Zumthor hizo construir una estructura cónica de madera para luego verter sobre ella veinticuatro tongadas de hormigón en otros tantos días. Más tarde prendió fuego a la cimbra; la madera quedó impresa en el hormigón y, al consumirse, definió el vacío que desde entonces sólo es llenado por una luz cenital. Esa iluminación es el único acontecimiento que tiene lugar en el interior de un templo que carece incluso de altar: en su lugar encontramos un charco formado por el agua de lluvia y la nieve derretida. La capilla, con su óculo abierto al cielo, trae a la mente esa estancia de la villa Rotonda por cuyo interior se derrama la luz del sol y el agua de lluvia; también, inevitablemente, ese otro óculo tan célebre, el que convierte la luz en materia densa, casi tangible, en las entrañas de Roma. Pero Zumthor parece haber tenido otras cosas en la cabeza: la rudeza del material, la desnudez absoluta, el proceso de evisceración que le dio forma, sugieren que esa capilla es deudora de las nuraga sardas y de las arquitecturas hipogeas de Capadocia, Mattera o el Sacromonte.

Zumthor quemó aquella cimbra para recordarnos que la arquitectura es materia, y que la materia trasciende lo visible: se toca, se huele, se percibe en ella la cicatriz dejada por el tiempo y el fuego.

Intuyo que Klaus, el ermitaño, estaría satisfecho. La capilla se yergue hoy sobre el trigo amarillo, solitaria como un anacoreta; sin luz ni agua corriente, rendida a los elementos, pero firme ante el empuje del tiempo y la gravedad. Tal vez el fuego en la cimbra no haya sido más que un ritual, una epifanía previa a la catarsis. Como ese otro incendio en Preferencia antes del gol de Stoja.

Borja López Cotelo. Doctor arquitecto
A Coruña. septiembre 2013

Ilustraciones: El primo Ramón (EpR)

Notas:
1 Ver Frampton, Kenneth: Estudios sobre cultura tectónica (Ed. Akal Arquitectura, 1999), p.249
2 Staffan Mörling, antropólogo sueco, es quien más ha profundizado en el estudio de la herencia nórdica en la construcción de las dornas, embarcaciones tradicionales gallegas.
3 Ver Fjeld, Per Olaf: The thought of Construction (Ed.
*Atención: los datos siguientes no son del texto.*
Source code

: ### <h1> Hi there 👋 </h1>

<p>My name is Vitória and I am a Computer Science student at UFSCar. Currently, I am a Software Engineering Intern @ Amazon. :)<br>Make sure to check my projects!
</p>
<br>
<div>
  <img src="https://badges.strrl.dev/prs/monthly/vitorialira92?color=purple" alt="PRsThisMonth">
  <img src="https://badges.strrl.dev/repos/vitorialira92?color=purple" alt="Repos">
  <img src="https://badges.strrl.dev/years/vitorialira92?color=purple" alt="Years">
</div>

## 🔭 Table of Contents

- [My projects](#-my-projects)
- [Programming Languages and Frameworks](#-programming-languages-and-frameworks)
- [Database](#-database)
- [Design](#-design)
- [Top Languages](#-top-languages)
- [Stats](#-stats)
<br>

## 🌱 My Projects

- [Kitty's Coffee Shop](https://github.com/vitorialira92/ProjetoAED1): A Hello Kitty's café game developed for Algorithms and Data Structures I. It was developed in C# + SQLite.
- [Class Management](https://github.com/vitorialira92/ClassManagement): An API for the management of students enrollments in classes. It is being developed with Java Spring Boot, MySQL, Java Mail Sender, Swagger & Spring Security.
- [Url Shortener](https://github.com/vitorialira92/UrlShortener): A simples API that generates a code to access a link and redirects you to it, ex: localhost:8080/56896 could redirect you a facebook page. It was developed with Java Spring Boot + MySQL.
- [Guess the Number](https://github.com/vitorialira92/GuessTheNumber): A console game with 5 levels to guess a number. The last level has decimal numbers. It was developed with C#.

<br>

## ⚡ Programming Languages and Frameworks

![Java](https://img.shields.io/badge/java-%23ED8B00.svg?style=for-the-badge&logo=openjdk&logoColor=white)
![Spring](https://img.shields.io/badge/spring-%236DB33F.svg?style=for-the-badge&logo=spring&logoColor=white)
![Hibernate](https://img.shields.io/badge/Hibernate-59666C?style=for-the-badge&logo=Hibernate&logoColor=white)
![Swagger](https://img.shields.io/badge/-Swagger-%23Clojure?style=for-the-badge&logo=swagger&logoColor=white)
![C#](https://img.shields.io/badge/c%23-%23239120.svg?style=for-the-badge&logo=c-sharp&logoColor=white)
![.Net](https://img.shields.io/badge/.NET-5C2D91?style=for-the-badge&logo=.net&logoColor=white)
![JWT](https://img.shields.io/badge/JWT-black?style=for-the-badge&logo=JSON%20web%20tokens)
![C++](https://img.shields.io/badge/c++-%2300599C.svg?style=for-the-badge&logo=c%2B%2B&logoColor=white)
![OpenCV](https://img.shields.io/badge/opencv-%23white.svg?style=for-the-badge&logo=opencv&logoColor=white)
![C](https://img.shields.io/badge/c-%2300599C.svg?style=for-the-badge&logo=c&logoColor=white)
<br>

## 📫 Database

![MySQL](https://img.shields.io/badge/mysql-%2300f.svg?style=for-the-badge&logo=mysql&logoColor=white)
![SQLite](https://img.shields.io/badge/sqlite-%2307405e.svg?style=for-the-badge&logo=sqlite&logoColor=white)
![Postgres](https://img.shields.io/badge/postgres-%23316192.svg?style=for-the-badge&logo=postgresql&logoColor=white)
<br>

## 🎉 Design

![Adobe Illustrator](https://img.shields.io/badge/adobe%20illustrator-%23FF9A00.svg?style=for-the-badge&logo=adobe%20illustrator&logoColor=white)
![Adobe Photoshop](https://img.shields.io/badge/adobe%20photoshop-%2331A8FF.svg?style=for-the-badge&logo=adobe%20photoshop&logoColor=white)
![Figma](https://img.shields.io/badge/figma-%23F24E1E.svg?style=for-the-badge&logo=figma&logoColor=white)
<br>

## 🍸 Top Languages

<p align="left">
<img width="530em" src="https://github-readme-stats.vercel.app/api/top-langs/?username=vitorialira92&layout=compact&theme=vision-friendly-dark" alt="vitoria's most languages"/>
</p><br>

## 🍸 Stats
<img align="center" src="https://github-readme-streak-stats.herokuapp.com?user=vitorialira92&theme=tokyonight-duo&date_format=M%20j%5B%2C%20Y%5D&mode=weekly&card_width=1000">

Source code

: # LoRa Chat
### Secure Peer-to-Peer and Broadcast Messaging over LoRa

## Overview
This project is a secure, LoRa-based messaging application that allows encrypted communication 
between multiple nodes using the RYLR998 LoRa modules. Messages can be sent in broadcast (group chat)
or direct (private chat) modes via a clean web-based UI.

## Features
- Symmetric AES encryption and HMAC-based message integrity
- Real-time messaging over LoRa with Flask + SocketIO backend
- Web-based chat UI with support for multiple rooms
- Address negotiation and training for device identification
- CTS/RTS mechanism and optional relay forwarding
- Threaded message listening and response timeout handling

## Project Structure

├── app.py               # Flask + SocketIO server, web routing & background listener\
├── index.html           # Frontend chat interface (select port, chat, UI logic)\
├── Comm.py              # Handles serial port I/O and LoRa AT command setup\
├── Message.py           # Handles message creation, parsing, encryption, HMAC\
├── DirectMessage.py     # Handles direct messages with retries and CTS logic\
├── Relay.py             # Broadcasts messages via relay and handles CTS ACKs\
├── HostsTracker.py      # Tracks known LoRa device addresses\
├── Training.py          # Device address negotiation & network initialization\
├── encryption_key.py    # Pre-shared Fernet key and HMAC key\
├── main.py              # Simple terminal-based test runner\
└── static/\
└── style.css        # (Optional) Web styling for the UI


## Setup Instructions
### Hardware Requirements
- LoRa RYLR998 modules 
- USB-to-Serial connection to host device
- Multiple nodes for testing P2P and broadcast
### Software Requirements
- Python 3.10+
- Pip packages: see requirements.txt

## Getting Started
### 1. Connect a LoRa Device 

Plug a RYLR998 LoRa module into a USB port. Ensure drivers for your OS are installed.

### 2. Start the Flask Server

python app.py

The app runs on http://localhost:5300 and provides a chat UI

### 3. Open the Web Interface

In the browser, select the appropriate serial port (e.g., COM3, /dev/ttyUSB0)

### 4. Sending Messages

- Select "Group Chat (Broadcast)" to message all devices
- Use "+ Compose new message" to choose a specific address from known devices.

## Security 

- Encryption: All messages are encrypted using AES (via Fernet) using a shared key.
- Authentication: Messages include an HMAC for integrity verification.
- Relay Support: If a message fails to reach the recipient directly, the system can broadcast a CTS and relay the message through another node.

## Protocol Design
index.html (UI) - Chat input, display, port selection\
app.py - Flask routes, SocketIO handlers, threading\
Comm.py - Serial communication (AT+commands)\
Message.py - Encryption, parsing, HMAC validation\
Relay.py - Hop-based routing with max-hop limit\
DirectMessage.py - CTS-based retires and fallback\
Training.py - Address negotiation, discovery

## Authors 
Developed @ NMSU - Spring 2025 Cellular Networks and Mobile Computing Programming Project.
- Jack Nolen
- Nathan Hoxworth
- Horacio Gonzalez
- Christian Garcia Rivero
Rizzoli, 1983), p. 46
4 Es recomendable, a este respecto, leer el ensayo ‘Tra terra e mare, L’Architettura di Sverre Fehn’, escrito por Francesco Dal Co e incluido en Sverre Fehn. Opera Completa (Ed. Electa, 1997). En él, Dal Co incide en el ancestral parentesco entre las construcciones japonesas y las construcciones navales nórdicas.
5 Ver el ensayo ‘Kazuo Shinohara: más allá de estilos más allá de la domesticidad’, de Enric Massip-Bosch, en Kazuo Shinohara. Casas, 2G número 58/59 (Ed. Gustavo Gili, Barcelona, 2011), p. 14
6 Ver Puente, Moisés: Jørn Utzon. Conversaciones y otros escritos (Ed. Gustavo Gili, Barcelona, 2010), p.55.

Borja López Cotelo

Borja López Cotelo, arquitecto por la ETSAC desde 2007, y doctor por la UdC desde 2013.